====== DATA PROVIDED

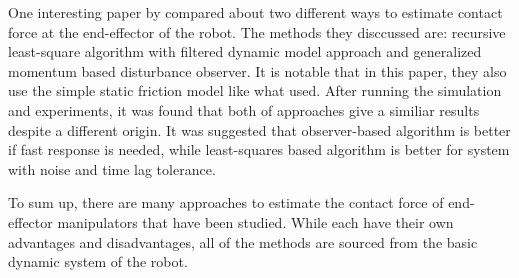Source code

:One interesting paper by \cite{Beyl11} compared about two different ways to estimate contact force at the end-effector of the robot. The methods they disccussed are: recursive least-square algorithm with filtered dynamic model approach and generalized momentum based disturbance observer. It is notable that in this paper, they also use the simple static friction model like what \cite{Hao14} used. After running the simulation and experiments, it was found that both of approaches give a similiar results despite a different origin. It was suggested that observer-based algorithm is better if fast response is needed, while least-squares based algorithm is better for system with noise and time lag tolerance.


To sum up, there are many approaches to estimate the contact force of end-effector manipulators that have been studied. While each have their own advantages and disadvantages, all of the methods are sourced from the basic dynamic system of the robot. 
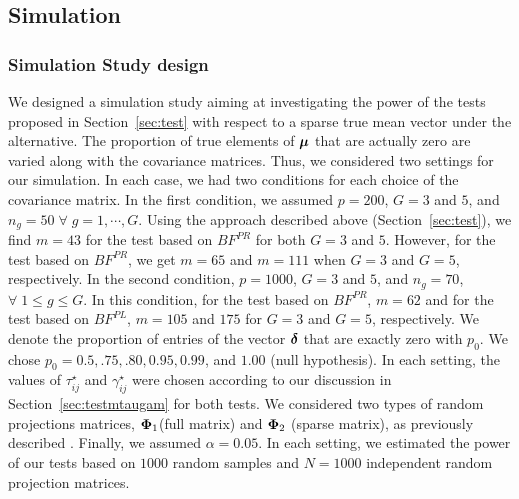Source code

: \documentclass[times,sort&compress,3p]{elsarticle}
\theoremstyle{plain}%
\theoremstyle{definition}
\newcommand{\udelta}            {\mbox{\boldmath$\delta$}}
\newcommand{\umu}               {\mbox{\boldmath$\mu$}}
\newcommand{\uPhi}              {\mbox{\boldmath$\Phi$}}
\begin{document}
\subsection{Simulation}

\subsubsection{Simulation Study design}
We designed a simulation study aiming at investigating the power of the tests proposed in Section~\ref{sec:test}
with respect to a sparse true mean vector under the alternative. The proportion of true elements of $\umu$ that are actually zero are varied along with the covariance matrices.
Thus, we considered two settings for our simulation. In each case, we had two conditions for each choice of the covariance matrix. 
In the first condition, we assumed $p = 200$, $G=3$ and $5$, and $n_g = 50\;\forall\; g =  1, \cdots, G$. Using the approach described above (Section~\ref{sec:test}), we find $m = 43$ for the test based on $BF^{PR}_{}$ for both $G=3$ and $5$. However, for the test based on $BF^{PR}$, we get $m = 65$ and $m = 111$ when $G=3$ and $G=5$, respectively. In the second condition, $p = 1000$, $G=3$ and $5$, and $n_g = 70$, $\forall\; 1 \leq g \leq G$. In this condition, for the test based on $BF^{PR}_{}$, $m = 62$ and for the test based on $BF^{PL}_{}$, $m = 105$ and $175$ for $G=3$ and $G=5$, respectively. We denote the proportion of entries of the vector $\udelta$ that are exactly zero with $p_0$. We chose $p_0 = 0.5, .75, .80, 0.95, 0.99$, and $1.00$ (null hypothesis). In each setting, the values of $\tau^{\star}_{ij}$ and $\gamma^{\star}_{ij}$ were chosen according to our discussion in Section~\ref{sec:testmtaugam} for both tests. We considered two types of random projections matrices, $\uPhi_{1}$(full matrix)  and $\uPhi_2$ (sparse matrix), as previously described \cite{srivastava2014raptt,zoh2018powerful}. Finally, we assumed $\alpha = 0.05$. In each setting, we estimated the power of our tests based on $1000$ random samples and $N = 1000$ independent random projection matrices.
\end{document}
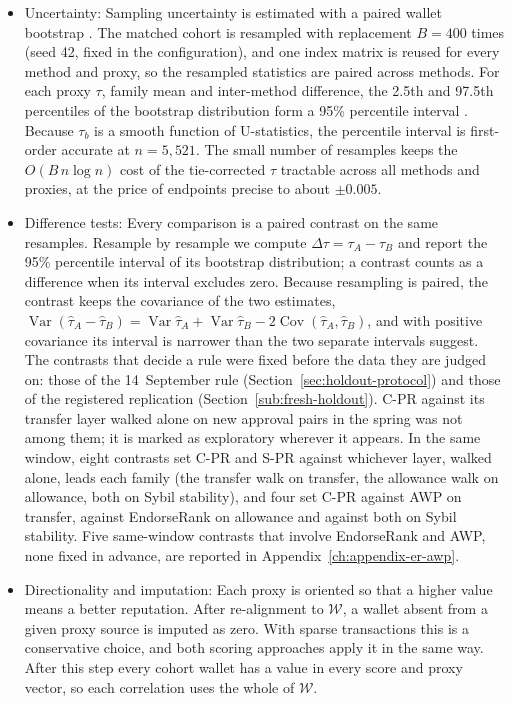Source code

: \begin{itemize}
\item Uncertainty: Sampling uncertainty is estimated with a paired wallet bootstrap . The matched cohort is resampled with replacement $B=400$ times (seed 42, fixed in the configuration), and one index matrix is reused for every method and proxy, so the resampled statistics are paired across methods. For each proxy $\tau$, family mean and inter-method difference, the 2.5th and 97.5th percentiles of the bootstrap distribution form a 95\% percentile interval . Because $\tau_b$ is a smooth function of U-statistics, the percentile interval is first-order accurate at $n=5{,}521$. The small number of resamples keeps the $O(B\,n\log n)$ cost of the tie-corrected $\tau$ tractable across all methods and proxies, at the price of endpoints precise to about $\pm 0.005$.

\item Difference tests: Every comparison is a paired contrast on the same resamples. Resample by resample we compute $\Delta\tau=\tau_A-\tau_B$ and report the 95\% percentile interval of its bootstrap distribution; a contrast counts as a difference when its interval excludes zero. Because resampling is paired, the contrast keeps the covariance of the two estimates, $\operatorname{Var}(\hat\tau_A-\hat\tau_B)=\operatorname{Var}\hat\tau_A+\operatorname{Var}\hat\tau_B-2\operatorname{Cov}(\hat\tau_A,\hat\tau_B)$, and with positive covariance its interval is narrower than the two separate intervals suggest. The contrasts that decide a rule were fixed before the data they are judged on: those of the 14~September rule (Section~\ref{sec:holdout-protocol}) and those of the registered replication (Section~\ref{sub:fresh-holdout}). C-PR against its transfer layer walked alone on new approval pairs in the spring was not among them; it is marked as exploratory wherever it appears. In the same window, eight contrasts set C-PR and S-PR against whichever layer, walked alone, leads each family (the transfer walk on transfer, the allowance walk on allowance, both on Sybil stability), and four set C-PR against AWP on transfer, against EndorseRank on allowance and against both on Sybil stability. Five same-window contrasts that involve EndorseRank and AWP, none fixed in advance, are reported in Appendix~\ref{ch:appendix-er-awp}.

\item Directionality and imputation: Each proxy is oriented so that a higher value means a better reputation. After re-alignment to $\mathcal{W}$, a wallet absent from a given proxy source is imputed as zero. With sparse transactions this is a conservative choice, and both scoring approaches apply it in the same way. After this step every cohort wallet has a value in every score and proxy vector, so each correlation uses the whole of $\mathcal{W}$.


\end{itemize}
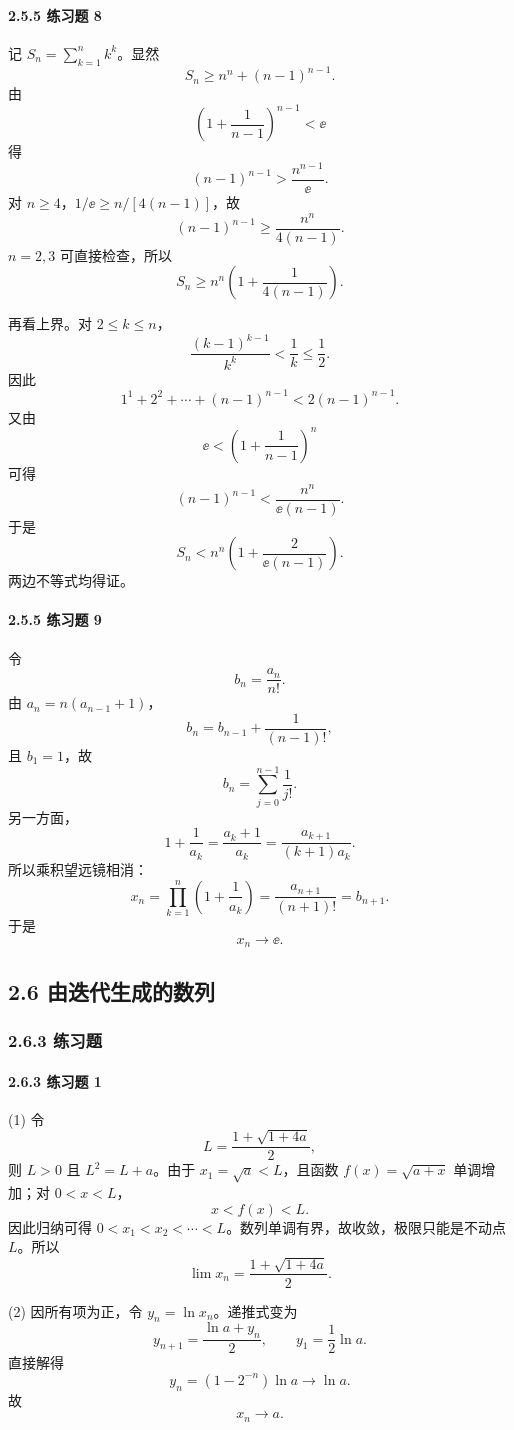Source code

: \paragraph{2.5.5 练习题 8}
\begin{xsolution}
记 $S_n=\sum_{k=1}^n k^k$。显然
\[
  S_n\ge n^n+(n-1)^{n-1}.
\]
由
\[
  \left(1+\frac1{n-1}\right)^{n-1}<\ee
\]
得
\[
  (n-1)^{n-1}>\frac{n^{n-1}}\ee.
\]
对 $n\ge4$，$1/\ee\ge n/[4(n-1)]$，故
\[
  (n-1)^{n-1}\ge\frac{n^n}{4(n-1)}.
\]
$n=2,3$ 可直接检查，所以
\[
  S_n\ge n^n\left(1+\frac1{4(n-1)}\right).
\]

再看上界。对 $2\le k\le n$，
\[
  \frac{(k-1)^{k-1}}{k^k}<\frac1k\le\frac12.
\]
因此
\[
  1^1+2^2+\cdots+(n-1)^{n-1}<2(n-1)^{n-1}.
\]
又由
\[
  \ee<\left(1+\frac1{n-1}\right)^n
\]
可得
\[
  (n-1)^{n-1}<\frac{n^n}{\ee(n-1)}.
\]
于是
\[
  S_n<n^n\left(1+\frac2{\ee(n-1)}\right).
\]
两边不等式均得证。
\end{xsolution}

\paragraph{2.5.5 练习题 9}
\begin{xsolution}
令
\[
  b_n=\frac{a_n}{n!}.
\]
由 $a_n=n(a_{n-1}+1)$，
\[
  b_n=b_{n-1}+\frac1{(n-1)!},
\]
且 $b_1=1$，故
\[
  b_n=\sum_{j=0}^{n-1}\frac1{j!}.
\]
另一方面，
\[
  1+\frac1{a_k}
  =\frac{a_k+1}{a_k}
  =\frac{a_{k+1}}{(k+1)a_k}.
\]
所以乘积望远镜相消：
\[
  x_n=\prod_{k=1}^n\left(1+\frac1{a_k}\right)
  =\frac{a_{n+1}}{(n+1)!}=b_{n+1}.
\]
于是
\[
  \boxed{x_n\to\ee}.
\]
\end{xsolution}

\subsection*{2.6 由迭代生成的数列}

\subsubsection*{2.6.3 练习题}

\paragraph{2.6.3 练习题 1}
\begin{xsolution}
(1) 令
\[
  L=\frac{1+\sqrt{1+4a}}2,
\]
则 $L>0$ 且 $L^2=L+a$。由于 $x_1=\sqrt a<L$，且函数 $f(x)=\sqrt{a+x}$ 单调增加；对 $0<x<L$，
\[
  x<f(x)<L.
\]
因此归纳可得 $0<x_1<x_2<\cdots<L$。数列单调有界，故收敛，极限只能是不动点 $L$。所以
\[
  \boxed{\lim x_n=\frac{1+\sqrt{1+4a}}2}.
\]

(2) 因所有项为正，令 $y_n=\ln x_n$。递推式变为
\[
  y_{n+1}=\frac{\ln a+y_n}{2},
  \qquad y_1=\frac12\ln a.
\]
直接解得
\[
  y_n=(1-2^{-n})\ln a\to\ln a.
\]
故
\[
  \boxed{x_n\to a}.
\]
\end{xsolution}

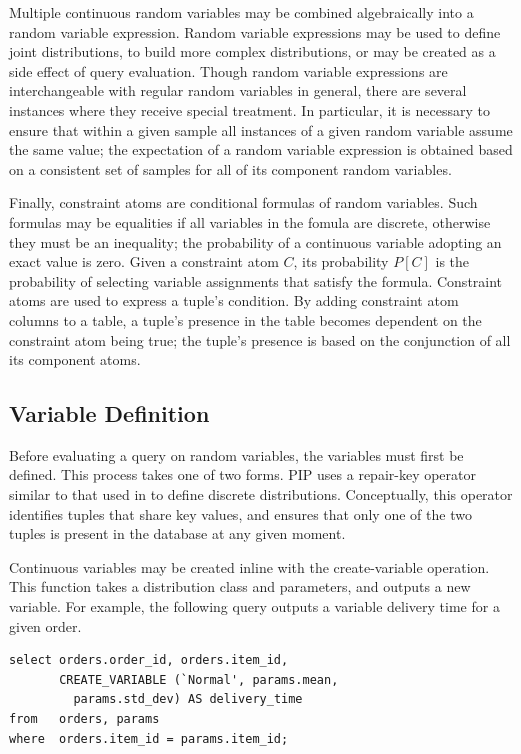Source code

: Multiple continuous random variables may be combined algebraically into a random variable expression.  Random variable expressions may be used to define joint distributions, to build more complex distributions, or may be created as a side effect of query evaluation.  Though random variable expressions are interchangeable with regular random variables in general, there are several instances where they receive special treatment.  In particular, it is necessary to ensure that within a given sample all instances of a given random variable assume the same value; the expectation of a random variable expression is obtained based on a consistent set of samples for all of its component random variables.

Finally, constraint atoms are conditional formulas of random variables.  Such formulas may be equalities if all variables in the fomula are discrete, otherwise they must be an inequality; the probability of a continuous variable adopting an exact value is zero.  Given a constraint atom $C$, its probability $P[C]$ is the probability of selecting variable assignments that satisfy the formula.  Constraint atoms are used to express a tuple's condition.  By adding constraint atom columns to a table, a tuple's presence in the table becomes dependent on the constraint atom being true; the tuple's presence is based on the conjunction of all its component atoms.

\subsection{Variable Definition}
Before evaluating a query on random variables, the variables must first be defined.  This process takes one of two forms.  PIP uses a repair-key operator similar to that used in \cite{KochMayBMS2008} to define discrete distributions.  Conceptually, this operator identifies tuples that share key values, and ensures that only one of the two tuples is present in the database at any given moment.  

Continuous variables may be created inline with the create-variable operation.  This function takes a distribution class and parameters, and outputs a new variable.  For example, the following query outputs a variable delivery time for a given order.

\begin{verbatim}
select orders.order_id, orders.item_id,
       CREATE_VARIABLE (`Normal', params.mean,
         params.std_dev) AS delivery_time
from   orders, params
where  orders.item_id = params.item_id;
\end{verbatim}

============

## ASSIGNMENT:
Copy out each line from the preceding entries that mentions the word "right".

## REPLY TO THE EXERCISE:
  \left(1+\frac1{n-1}\right)^{n-1}<\ee
  S_n\ge n^n\left(1+\frac1{4(n-1)}\right).
  \ee<\left(1+\frac1{n-1}\right)^n
  S_n<n^n\left(1+\frac2{\ee(n-1)}\right).
  x_n=\prod_{k=1}^n\left(1+\frac1{a_k}\right)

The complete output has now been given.